● Task to complete
Return every line from the one with "In this session I looked" through the one with "Programming the GPIO", inclusive, exactly as it appears below.

### Recorded data

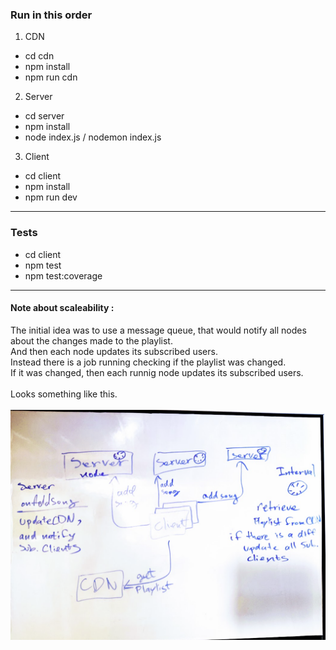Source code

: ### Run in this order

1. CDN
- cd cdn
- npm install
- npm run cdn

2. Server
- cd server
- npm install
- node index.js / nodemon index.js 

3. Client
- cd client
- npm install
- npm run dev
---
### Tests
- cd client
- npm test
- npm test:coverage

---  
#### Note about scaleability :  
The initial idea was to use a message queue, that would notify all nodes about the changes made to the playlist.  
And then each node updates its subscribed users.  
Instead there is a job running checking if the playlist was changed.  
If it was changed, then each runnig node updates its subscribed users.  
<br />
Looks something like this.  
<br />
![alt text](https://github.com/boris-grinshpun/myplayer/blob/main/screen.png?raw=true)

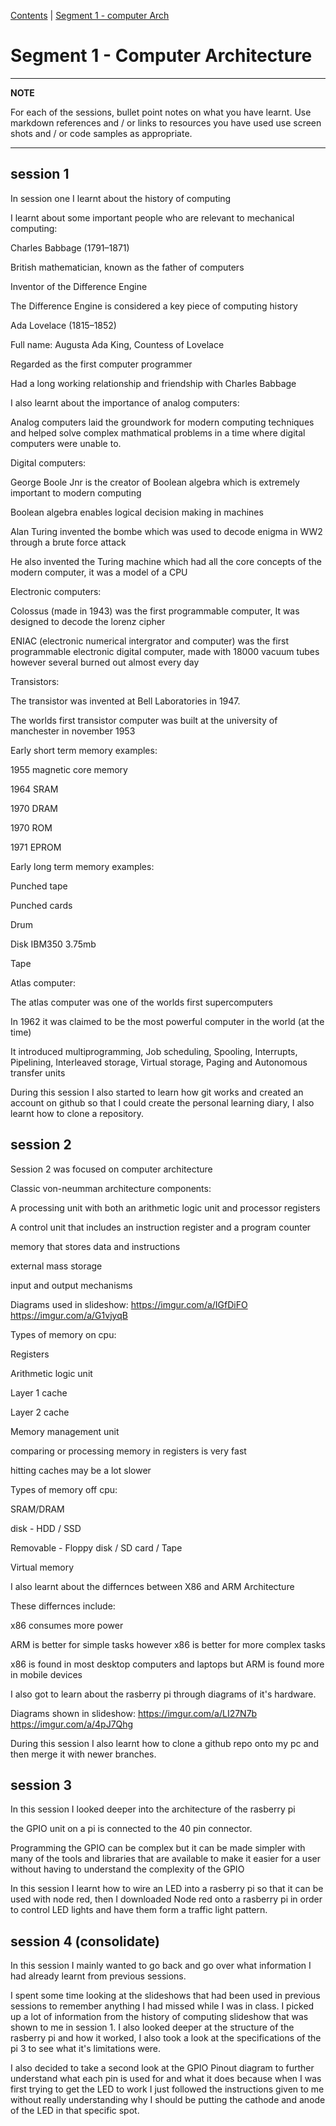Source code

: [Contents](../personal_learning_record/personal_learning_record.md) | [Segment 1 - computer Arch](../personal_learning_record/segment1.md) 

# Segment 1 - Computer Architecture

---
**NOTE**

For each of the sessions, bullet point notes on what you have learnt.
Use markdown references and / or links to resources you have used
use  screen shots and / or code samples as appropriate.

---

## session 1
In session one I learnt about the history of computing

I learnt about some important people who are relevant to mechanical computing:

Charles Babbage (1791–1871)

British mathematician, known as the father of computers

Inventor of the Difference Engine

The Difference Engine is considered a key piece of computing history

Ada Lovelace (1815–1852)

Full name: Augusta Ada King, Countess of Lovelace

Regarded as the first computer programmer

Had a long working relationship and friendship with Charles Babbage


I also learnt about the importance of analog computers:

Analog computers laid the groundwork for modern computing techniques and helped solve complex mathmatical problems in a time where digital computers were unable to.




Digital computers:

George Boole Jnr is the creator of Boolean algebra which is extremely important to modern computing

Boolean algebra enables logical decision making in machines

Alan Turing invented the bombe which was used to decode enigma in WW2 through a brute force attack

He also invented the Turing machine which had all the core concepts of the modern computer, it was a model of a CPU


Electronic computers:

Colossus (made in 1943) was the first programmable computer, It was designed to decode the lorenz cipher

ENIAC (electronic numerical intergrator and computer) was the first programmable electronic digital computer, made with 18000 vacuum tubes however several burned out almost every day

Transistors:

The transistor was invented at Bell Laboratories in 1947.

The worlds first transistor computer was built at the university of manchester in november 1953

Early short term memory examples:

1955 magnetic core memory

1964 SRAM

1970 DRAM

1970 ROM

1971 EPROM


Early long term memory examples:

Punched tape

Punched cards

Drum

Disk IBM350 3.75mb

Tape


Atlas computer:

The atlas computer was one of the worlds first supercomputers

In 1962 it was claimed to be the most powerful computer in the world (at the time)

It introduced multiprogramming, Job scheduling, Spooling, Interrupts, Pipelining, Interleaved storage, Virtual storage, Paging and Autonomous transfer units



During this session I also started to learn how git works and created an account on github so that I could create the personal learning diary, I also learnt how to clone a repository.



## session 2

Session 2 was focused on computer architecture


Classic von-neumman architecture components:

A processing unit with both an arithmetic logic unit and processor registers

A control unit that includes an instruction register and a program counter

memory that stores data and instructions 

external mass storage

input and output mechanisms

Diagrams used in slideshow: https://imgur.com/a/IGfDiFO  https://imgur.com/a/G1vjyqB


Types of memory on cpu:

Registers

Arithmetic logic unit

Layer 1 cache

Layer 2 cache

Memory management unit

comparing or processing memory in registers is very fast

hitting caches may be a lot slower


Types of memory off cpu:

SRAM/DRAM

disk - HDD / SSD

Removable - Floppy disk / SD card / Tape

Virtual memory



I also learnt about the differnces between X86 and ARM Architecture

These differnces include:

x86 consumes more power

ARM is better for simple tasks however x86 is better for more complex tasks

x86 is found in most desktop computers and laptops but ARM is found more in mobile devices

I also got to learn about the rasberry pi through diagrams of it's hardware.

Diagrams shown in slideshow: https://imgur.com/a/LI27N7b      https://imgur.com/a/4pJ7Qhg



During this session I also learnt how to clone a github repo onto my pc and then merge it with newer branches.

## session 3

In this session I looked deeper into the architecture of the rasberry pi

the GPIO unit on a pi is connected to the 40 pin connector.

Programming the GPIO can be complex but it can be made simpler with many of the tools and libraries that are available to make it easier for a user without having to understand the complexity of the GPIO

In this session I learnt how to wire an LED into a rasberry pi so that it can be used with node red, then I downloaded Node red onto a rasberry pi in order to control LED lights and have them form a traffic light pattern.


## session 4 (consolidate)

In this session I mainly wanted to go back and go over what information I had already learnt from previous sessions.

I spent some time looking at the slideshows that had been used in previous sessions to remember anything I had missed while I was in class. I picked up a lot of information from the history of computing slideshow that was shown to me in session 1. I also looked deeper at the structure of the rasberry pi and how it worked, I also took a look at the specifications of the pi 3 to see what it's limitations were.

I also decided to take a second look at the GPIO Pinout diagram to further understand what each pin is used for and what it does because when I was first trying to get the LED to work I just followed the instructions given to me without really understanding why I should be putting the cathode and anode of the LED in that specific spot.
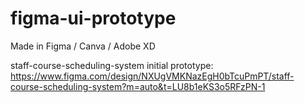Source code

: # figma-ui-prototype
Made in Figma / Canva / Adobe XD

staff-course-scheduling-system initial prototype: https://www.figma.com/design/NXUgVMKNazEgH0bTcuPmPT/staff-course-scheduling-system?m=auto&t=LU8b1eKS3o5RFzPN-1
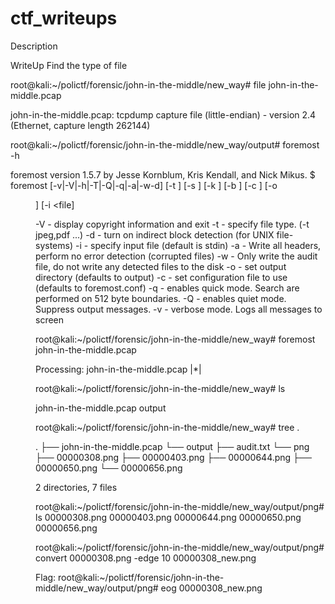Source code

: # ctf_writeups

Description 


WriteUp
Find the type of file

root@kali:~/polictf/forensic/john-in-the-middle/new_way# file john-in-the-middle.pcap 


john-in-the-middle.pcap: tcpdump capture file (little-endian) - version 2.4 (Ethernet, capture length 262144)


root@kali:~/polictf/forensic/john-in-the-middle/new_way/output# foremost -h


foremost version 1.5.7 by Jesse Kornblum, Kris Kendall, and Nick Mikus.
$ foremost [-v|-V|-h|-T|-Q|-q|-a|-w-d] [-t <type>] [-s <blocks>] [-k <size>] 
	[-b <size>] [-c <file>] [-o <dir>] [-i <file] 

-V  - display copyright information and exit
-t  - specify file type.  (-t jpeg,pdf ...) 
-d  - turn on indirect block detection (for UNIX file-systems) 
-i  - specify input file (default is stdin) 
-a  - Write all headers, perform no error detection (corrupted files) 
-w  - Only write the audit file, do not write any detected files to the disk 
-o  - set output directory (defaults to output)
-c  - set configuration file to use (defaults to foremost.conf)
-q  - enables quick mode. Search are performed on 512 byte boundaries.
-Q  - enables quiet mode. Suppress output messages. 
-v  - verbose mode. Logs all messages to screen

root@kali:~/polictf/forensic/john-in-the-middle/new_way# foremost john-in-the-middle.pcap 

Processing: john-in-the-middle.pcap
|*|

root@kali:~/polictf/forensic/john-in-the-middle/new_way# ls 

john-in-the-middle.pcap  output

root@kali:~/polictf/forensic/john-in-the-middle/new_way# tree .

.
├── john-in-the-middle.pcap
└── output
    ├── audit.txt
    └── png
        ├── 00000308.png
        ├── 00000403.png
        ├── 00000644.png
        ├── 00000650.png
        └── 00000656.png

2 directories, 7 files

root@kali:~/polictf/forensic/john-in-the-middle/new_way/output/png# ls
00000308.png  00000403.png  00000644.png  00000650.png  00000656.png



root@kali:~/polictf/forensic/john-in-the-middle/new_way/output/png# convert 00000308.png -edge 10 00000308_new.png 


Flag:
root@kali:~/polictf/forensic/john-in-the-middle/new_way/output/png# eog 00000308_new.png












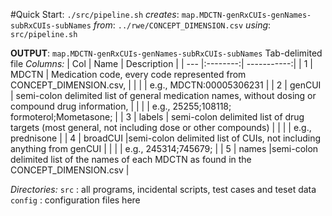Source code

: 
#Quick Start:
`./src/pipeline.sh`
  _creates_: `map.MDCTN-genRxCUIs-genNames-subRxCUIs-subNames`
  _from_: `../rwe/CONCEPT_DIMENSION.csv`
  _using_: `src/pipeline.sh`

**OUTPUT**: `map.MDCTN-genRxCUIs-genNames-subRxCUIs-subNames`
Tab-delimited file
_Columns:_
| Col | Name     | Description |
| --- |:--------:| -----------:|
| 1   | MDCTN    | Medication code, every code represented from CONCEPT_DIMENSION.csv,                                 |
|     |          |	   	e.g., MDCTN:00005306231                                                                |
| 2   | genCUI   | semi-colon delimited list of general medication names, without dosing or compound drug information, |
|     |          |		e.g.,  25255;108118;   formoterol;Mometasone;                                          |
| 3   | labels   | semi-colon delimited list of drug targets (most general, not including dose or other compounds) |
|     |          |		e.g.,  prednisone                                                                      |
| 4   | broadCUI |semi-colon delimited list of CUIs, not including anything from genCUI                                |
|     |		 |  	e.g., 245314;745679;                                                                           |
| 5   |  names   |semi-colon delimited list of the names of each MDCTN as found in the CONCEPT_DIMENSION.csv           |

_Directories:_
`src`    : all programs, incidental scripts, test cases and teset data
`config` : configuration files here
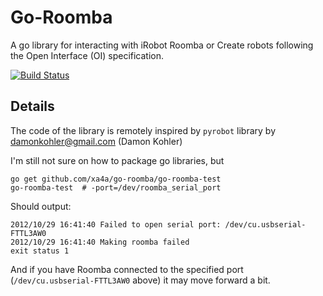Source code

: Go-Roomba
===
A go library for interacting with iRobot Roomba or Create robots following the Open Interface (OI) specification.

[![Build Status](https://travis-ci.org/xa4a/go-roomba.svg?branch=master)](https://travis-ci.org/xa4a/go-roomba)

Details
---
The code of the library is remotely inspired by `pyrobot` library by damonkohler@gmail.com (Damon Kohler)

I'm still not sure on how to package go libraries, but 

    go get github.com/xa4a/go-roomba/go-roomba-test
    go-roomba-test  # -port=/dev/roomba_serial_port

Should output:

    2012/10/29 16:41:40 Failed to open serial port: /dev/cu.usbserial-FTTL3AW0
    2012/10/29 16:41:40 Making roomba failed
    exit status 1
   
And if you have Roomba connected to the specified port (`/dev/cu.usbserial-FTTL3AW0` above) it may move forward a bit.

######
### Recorded data

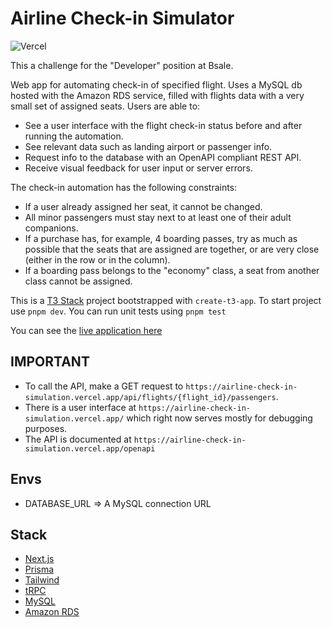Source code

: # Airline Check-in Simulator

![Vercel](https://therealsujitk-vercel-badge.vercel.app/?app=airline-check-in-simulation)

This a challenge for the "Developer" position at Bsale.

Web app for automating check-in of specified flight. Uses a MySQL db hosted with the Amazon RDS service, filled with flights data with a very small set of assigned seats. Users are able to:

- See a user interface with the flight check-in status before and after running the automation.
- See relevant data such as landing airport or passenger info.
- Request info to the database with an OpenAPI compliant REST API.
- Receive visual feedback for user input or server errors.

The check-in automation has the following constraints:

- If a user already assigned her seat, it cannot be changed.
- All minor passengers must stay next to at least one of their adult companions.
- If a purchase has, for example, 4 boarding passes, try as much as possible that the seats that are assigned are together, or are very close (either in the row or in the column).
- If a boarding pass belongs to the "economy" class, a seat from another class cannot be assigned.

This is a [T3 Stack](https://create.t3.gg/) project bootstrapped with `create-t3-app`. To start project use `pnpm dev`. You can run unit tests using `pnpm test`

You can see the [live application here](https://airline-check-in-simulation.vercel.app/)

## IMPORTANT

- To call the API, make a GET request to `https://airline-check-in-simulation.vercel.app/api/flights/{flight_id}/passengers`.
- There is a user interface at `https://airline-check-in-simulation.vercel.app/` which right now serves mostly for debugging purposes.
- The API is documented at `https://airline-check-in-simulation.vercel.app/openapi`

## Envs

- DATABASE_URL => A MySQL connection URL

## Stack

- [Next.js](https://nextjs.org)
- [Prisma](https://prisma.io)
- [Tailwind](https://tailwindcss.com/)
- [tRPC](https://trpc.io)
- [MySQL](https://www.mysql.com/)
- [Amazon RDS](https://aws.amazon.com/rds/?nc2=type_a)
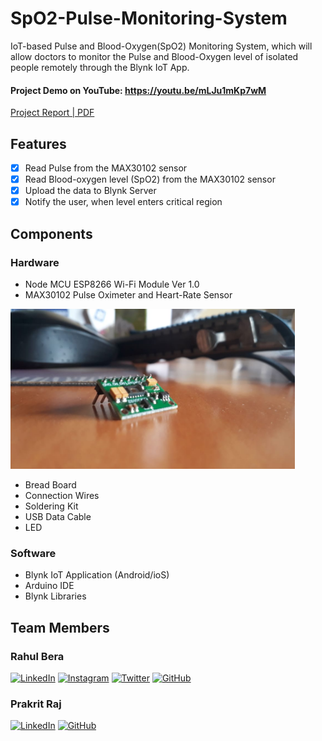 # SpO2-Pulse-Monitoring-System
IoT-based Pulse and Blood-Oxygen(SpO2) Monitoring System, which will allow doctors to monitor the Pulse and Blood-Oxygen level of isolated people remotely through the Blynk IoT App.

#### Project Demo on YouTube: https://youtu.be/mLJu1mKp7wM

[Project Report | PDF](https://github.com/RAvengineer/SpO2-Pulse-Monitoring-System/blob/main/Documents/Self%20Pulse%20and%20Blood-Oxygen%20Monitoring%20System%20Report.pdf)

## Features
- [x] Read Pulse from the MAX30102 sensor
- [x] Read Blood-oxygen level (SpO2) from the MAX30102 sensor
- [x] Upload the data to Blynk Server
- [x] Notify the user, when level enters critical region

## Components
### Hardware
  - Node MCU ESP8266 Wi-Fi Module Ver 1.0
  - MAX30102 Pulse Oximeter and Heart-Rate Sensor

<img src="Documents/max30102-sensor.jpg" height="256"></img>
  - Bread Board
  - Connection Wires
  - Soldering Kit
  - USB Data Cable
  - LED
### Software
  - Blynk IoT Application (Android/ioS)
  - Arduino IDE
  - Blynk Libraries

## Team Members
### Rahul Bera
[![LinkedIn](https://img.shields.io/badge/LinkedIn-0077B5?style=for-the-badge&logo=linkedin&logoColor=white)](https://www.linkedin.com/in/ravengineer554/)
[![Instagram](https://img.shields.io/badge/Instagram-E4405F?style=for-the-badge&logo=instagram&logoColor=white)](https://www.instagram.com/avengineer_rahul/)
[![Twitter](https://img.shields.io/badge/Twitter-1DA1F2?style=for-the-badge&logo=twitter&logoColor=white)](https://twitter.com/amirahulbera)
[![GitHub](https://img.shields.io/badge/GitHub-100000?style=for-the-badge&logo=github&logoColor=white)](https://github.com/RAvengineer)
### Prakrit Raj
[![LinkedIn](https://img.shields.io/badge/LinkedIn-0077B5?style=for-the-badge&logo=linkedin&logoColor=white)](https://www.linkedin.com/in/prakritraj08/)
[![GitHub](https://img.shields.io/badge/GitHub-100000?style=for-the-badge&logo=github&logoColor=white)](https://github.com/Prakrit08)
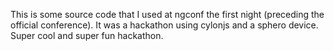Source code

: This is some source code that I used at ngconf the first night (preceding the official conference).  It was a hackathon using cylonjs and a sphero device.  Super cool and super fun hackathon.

######

● Solution
In this session I looked deeper into the architecture of the rasberry pi

the GPIO unit on a pi is connected to the 40 pin connector.

Programming the GPIO can be complex but it can be made simpler with many of the tools and libraries that are available to make it easier for a user without having to understand the complexity of the GPIO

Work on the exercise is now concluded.